Two hundred and forty-six years ago this year, in one of America’s most sacred battles, the Battle of Bunker Hill, Americans showed themselves to be not merely a rebellious rabble of colonists but a formidable force to be reckoned with.
Many Americans fought and died on that bloody day, but like so often in history, the right men arriving at the right time can make all the difference. The soldiers of Marblehead, Massachusetts, had an uncanny knack for being those men, and they were among those who answered the Patriots’ desperate call for reinforcements against the British onslaught on June 17, 1775.
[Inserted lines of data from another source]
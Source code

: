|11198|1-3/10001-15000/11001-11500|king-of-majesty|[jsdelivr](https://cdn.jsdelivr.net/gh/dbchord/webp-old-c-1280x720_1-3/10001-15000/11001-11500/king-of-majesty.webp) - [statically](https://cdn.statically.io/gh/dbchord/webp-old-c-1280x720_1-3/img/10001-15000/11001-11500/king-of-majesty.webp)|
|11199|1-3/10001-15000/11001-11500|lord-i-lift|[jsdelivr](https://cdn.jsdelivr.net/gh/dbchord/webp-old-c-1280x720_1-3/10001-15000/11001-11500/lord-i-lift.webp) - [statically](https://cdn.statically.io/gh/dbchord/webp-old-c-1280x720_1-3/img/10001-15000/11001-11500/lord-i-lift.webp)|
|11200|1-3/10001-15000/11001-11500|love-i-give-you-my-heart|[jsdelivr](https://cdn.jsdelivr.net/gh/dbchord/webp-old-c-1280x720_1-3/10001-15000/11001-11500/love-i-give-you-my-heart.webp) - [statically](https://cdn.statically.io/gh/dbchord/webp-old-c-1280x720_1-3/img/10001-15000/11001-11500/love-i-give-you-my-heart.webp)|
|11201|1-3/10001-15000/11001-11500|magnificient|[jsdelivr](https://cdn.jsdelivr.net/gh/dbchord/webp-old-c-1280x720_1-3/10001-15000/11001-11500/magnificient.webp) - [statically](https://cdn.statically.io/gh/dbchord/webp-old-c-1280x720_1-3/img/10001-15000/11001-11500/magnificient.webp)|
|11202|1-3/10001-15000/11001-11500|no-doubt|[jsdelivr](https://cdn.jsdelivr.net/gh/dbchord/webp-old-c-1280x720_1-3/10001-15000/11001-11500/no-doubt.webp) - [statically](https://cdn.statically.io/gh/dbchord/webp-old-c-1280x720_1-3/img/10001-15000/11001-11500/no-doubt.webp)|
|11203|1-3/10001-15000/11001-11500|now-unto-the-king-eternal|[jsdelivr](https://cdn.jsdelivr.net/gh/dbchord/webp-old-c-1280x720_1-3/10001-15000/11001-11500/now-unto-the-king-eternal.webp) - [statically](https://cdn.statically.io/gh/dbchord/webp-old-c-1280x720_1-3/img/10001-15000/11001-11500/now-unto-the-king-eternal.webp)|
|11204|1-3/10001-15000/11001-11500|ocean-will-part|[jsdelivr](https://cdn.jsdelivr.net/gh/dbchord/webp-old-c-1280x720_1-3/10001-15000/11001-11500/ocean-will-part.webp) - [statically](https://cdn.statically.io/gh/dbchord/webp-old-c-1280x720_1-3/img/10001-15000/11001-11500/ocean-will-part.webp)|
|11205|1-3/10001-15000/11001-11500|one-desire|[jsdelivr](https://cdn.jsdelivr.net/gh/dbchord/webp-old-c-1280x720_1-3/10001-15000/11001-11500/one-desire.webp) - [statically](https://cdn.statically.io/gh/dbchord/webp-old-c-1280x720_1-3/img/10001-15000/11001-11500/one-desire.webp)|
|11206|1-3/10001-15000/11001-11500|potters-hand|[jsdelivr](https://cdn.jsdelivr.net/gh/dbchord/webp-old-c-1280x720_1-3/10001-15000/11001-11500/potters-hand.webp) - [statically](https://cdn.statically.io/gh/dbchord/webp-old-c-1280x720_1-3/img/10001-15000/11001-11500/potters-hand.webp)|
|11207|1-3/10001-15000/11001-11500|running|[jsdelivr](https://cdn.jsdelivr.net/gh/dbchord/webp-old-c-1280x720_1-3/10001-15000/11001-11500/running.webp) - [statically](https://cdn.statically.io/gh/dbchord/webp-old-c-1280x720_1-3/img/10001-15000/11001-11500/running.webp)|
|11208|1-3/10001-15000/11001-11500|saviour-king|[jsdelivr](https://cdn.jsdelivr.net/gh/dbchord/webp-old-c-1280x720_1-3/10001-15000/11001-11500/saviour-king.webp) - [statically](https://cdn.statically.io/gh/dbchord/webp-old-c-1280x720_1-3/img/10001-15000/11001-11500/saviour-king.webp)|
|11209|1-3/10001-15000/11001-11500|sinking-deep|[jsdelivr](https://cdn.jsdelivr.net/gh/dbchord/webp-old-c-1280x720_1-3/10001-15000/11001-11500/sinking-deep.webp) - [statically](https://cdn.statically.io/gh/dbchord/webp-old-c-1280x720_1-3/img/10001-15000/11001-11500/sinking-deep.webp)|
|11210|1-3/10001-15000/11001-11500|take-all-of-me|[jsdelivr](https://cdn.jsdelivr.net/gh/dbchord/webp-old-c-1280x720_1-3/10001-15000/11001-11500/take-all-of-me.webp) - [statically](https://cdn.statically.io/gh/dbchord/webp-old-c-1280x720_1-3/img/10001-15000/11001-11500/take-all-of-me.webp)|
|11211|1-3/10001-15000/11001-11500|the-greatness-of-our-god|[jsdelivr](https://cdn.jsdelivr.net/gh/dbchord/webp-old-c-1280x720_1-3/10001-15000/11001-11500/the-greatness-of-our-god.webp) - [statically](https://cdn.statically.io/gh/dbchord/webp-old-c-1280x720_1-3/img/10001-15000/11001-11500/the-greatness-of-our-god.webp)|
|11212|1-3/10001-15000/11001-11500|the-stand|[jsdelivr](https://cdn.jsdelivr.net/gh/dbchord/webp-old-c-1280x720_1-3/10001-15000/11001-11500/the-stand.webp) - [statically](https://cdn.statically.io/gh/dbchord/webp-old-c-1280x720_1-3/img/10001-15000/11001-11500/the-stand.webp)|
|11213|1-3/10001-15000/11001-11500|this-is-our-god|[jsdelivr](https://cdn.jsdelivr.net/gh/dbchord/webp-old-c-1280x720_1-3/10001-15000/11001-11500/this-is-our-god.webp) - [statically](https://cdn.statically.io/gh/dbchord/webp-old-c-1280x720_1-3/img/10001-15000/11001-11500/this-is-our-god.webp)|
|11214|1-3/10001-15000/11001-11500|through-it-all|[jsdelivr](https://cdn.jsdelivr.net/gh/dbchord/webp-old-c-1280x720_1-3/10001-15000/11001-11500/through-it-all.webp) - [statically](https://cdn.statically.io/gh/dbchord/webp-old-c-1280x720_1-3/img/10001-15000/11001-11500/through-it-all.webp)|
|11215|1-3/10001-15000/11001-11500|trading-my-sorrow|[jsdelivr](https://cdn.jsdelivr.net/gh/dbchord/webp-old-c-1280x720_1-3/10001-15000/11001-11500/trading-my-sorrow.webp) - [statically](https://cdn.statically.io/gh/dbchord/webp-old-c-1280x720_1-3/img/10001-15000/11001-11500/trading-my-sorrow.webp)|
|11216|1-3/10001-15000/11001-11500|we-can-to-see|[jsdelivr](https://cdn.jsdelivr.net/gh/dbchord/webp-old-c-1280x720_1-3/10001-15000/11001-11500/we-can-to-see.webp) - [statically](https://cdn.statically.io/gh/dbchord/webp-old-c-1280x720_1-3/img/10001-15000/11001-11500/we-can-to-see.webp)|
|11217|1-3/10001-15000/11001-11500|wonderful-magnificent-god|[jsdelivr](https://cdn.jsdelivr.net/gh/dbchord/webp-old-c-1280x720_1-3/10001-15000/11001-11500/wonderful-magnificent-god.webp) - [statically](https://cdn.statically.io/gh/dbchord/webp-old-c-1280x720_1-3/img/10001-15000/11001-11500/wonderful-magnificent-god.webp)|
On June 17, Captain Samuel Trevett led a fifty-one-man artillery company from the Marblehead Regiment into Charlestown. Months earlier, Trevett, in the dead of night, raided an American vessel captured by the Royal Navy and seized a chest containing firearms, prompting his brothers in arms to dub him “a finished gentleman of the old school.” The Marbleheader and his company engaged in the fighting at Bunker Hill as part of Colonel Richard Gridley’s artillery regiment. Unfortunately, although Gridley was an experienced artillerist from the French and Indian War, he had filled his regimental staff rosters with incompetent family members, including his son.
Trevett’s superior, Major Scarborough Gridley, had orders to help reinforce the redoubt on Breed Hill’s, which required crossing the narrow strip of land known as Charlestown Neck, which connected the peninsula to the mainland. At the sight of Patriot dead and wounded on the Neck, however, Gridley stopped dead in his tracks, insisting that he was waiting to cover the retreat. Disgusted, Trevett and his men crossed the Neck without incident and eagerly joined the fighting on the other side.
They moved their cannon into position near a rail fence where they could fire on the Redcoats. Fighting alongside the Marblehead men were two hundred Connecticut militia led by Captain Thomas Knowlton, a fearless thirty-six-year-old French and Indian War veteran who later led a force known as Knowlton’s Rangers. Using rails scavenged from the nearby fields, the men built a second fence parallel and very close to the first fence. They then stuffed the narrow strip between the two full of rocks, grass, sticks, and other debris, creating a barricade they hoped would help protect them from British fire.
The rail fence reached nearly to the breastwork of the redoubt. Past that, the swampy ground prevented them from extending the fence any farther. The wetland would slow the British regulars, but to further defend the area, the colonists erected a series of three flèches, arrow-shaped defenses assembled from more pieces of rail fence, bundles of sticks, and earth.
As soon as the soldiers completed the flèches, Trevett and his men moved their field pieces behind the fortifications, where they could fire on the British as they disembarked but retain some protection from British fire. Meanwhile, Colonel John Stark, a forty-six-year-old backwoodsman from the wilds of New Hampshire, fatefully led his 150-man company to positions along the rail fence. Armed with powder and weapons they had looted from the British, the New Hampshire men stood ready to repulse a British flanking move and unhinge General Howe’s entire plan.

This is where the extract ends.